Having grown together Gwynplaine and Dea are in love – or would be if Gwynplaine didn’t feel that his looks made him unworthy of the beautiful Dea’s heart. Aware of how sensitive Dea’s sense of touch is, Gwynplaine never lets her touch his lower face avoiding the inevitable revelation for as long as possible. When it does come, Dea philosophically exclaims “God made me blind so I can see the real Gwynplaine!” She’s a keeper, dude! Prior to the wedding, Josiana arranges a secret rendezvous with Gwynplaine to size him up, oddly enough finding herself both excited yet repelled by his grinning face. Gwynplaine accepts the invite to prove to himself that someone can find him attractive but it backfires when the Queen interferes, making Gwynplaine a peer and deporting Ursus and Dea.
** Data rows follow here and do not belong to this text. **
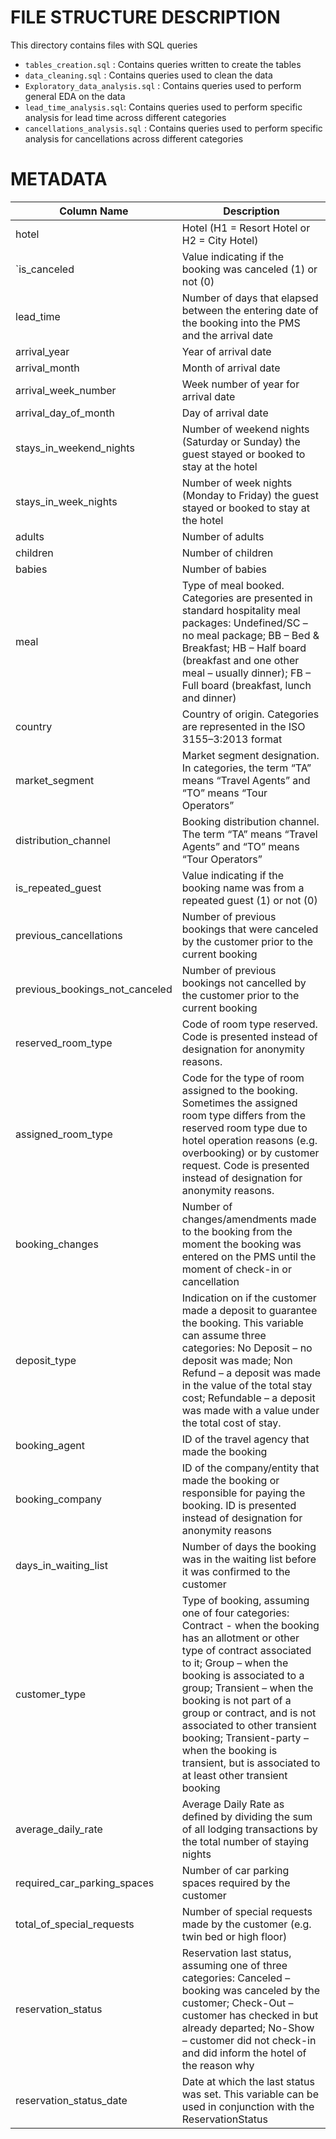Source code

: # FILE STRUCTURE DESCRIPTION

This directory contains files with SQL queries
+ `tables_creation.sql` : Contains queries written to create the tables
+ `data_cleaning.sql` : Contains queries used to clean the data
+ `Exploratory_data_analysis.sql` : Contains queries used to perform general EDA on the data
+ `lead_time_analysis.sql`: Contains queries used to perform specific analysis for lead time across different categories
+ `cancellations_analysis.sql` : Contains queries used to perform specific analysis for cancellations across different categories

# METADATA
| Column Name                   | Description                                                               |
|-------------------------------|---------------------------------------------------------------------------|
| hotel                         | Hotel (H1 = Resort Hotel or H2 = City Hotel)                               |
| `is_canceled                   | Value indicating if the booking was canceled (1) or not (0)               |
| lead_time                     | Number of days that elapsed between the entering date of the booking into the PMS and the arrival date                                      |
| arrival_year                  | Year of arrival date                                                      |
| arrival_month                 | Month of arrival date                                                     |
| arrival_week_number           | Week number of year for arrival date                                       |
| arrival_day_of_month          | Day of arrival date                                                       |
| stays_in_weekend_nights       | Number of weekend nights (Saturday or Sunday) the guest stayed or booked to stay at the hotel                                         |
| stays_in_week_nights          | Number of week nights (Monday to Friday) the guest stayed or booked to stay at the hotel                                             |
| adults                        | Number of adults                                                          |
| children                      | Number of children                                                        |
| babies                        | Number of babies                                                          |
| meal                          | Type of meal booked. Categories are presented in standard hospitality meal packages: Undefined/SC – no meal package; BB – Bed & Breakfast; HB – Half board (breakfast and one other meal – usually dinner); FB – Full board (breakfast, lunch and dinner)  |
| country                       | Country of origin. Categories are represented in the ISO 3155–3:2013 format |
| market_segment                | Market segment designation. In categories, the term “TA” means “Travel Agents” and “TO” means “Tour Operators”                            |
| distribution_channel          | Booking distribution channel. The term “TA” means “Travel Agents” and “TO” means “Tour Operators”                                      |
| is_repeated_guest             | Value indicating if the booking name was from a repeated guest (1) or not (0)|
| previous_cancellations        | Number of previous bookings that were canceled by the customer prior to the current booking                                            |
| previous_bookings_not_canceled| Number of previous bookings not cancelled by the customer prior to the current booking                                                |
| reserved_room_type            | Code of room type reserved. Code is presented instead of designation for anonymity reasons.                                          |
| assigned_room_type            | Code for the type of room assigned to the booking. Sometimes the assigned room type differs from the reserved room type due to hotel operation reasons (e.g. overbooking) or by customer request. Code is presented instead of designation for anonymity reasons. |
| booking_changes               | Number of changes/amendments made to the booking from the moment the booking was entered on the PMS until the moment of check-in or cancellation |
| deposit_type                  | Indication on if the customer made a deposit to guarantee the booking. This variable can assume three categories: No Deposit – no deposit was made; Non Refund – a deposit was made in the value of the total stay cost; Refundable – a deposit was made with a value under the total cost of stay. |
| booking_agent                 | ID of the travel agency that made the booking                             |
| booking_company               | ID of the company/entity that made the booking or responsible for paying the booking. ID is presented instead of designation for anonymity reasons |
| days_in_waiting_list          | Number of days the booking was in the waiting list before it was confirmed to the customer |
| customer_type                 | Type of booking, assuming one of four categories: Contract - when the booking has an allotment or other type of contract associated to it; Group – when the booking is associated to a group; Transient – when the booking is not part of a group or contract, and is not associated to other transient booking; Transient-party – when the booking is transient, but is associated to at least other transient booking |
| average_daily_rate            | Average Daily Rate as defined by dividing the sum of all lodging transactions by the total number of staying nights |
| required_car_parking_spaces   | Number of car parking spaces required by the customer                    |
| total_of_special_requests     | Number of special requests made by the customer (e.g. twin bed or high floor) |
| reservation_status            | Reservation last status, assuming one of three categories: Canceled – booking was canceled by the customer; Check-Out – customer has checked in but already departed; No-Show – customer did not check-in and did inform the hotel of the reason why |
| reservation_status_date       | Date at which the last status was set. This variable can be used in conjunction with the ReservationStatus |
It is no secret that the image created for this film was a direct influence on the character design of Batman’s arch nemesis The Joker while the two characters couldn’t be any more opposite. Gwynplaine is a gentle and sensitive soul as we see in his plight to spare Dea from the horror that is his visage. Initially the role of Gwynplaine was due to go to the Man of A Thousand Faces Lon Chaney – also marking a reunion with his Phantom Of The Opera co-star Mary Philbin – but his contract with MGM prohibited him working on this film for Universal. This fateful recasting pays dividends, as Veidt’s slimmer and angular features are far more suited to the image of Gwynplaine that Chaney’s, although what Chaney would have made of the role is now but a “what if?” dream for cineastes.
For Conrad Veidt his toughest challenge is to convey the pain and torment of his character with a huge grin on his face. It is one that he passes with flying colours, and speaking frankly, the fact this is a silent film adds to the effectiveness of his performances his eyes are forced to speak on his behalf. There is a noticeable eerie quality to his expression when he is on the brink of heartbreak yet his smile suggests otherwise. And when he finally mans up in the final act, the fire in his eyes coupled with the beaming grin creates something equally affecting for the viewer. Philbin gets to do little but serve as window dressing with her flowing blonde locks while the rest of the cast feast hungrily on the scenery, save for Olga Vladimirovna Baklanova who portrays Josiana as more of a flapper than nobility.
It may been one of the last bastions of its genre but The Man Who Laughs is a stirring and poignant tale that works best as a silent film, holding its head high a great example of its everlasting importance in cinema history. An overlooked classic for sure.